Content starts

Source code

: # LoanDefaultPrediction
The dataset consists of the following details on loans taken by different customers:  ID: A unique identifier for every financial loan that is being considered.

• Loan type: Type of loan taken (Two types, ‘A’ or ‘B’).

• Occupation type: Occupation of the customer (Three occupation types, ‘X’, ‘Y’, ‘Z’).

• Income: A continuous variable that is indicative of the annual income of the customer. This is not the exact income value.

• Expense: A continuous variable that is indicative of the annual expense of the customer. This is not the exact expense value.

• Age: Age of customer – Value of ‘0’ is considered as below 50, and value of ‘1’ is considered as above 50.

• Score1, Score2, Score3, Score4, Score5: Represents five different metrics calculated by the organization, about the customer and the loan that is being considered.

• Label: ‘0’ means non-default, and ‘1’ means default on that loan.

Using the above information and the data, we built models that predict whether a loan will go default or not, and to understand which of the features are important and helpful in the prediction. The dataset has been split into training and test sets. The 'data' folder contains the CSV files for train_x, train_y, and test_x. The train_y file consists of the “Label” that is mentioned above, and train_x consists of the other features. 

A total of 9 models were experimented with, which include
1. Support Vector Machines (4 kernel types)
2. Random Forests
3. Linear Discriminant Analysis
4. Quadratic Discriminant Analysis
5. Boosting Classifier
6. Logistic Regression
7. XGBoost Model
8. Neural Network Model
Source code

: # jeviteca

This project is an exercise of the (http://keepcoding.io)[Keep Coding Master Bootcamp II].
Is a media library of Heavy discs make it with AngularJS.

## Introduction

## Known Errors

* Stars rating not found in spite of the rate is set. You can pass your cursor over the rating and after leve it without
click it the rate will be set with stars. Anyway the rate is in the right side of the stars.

Content ends

Working from the records above, write out verbatim only the lines from the line containing "8. Neural Network Model" through the line containing "## Known Errors".

8. Neural Network Model
Source code

: # jeviteca

This project is an exercise of the (http://keepcoding.io)[Keep Coding Master Bootcamp II].
Is a media library of Heavy discs make it with AngularJS.

## Introduction

## Known Errors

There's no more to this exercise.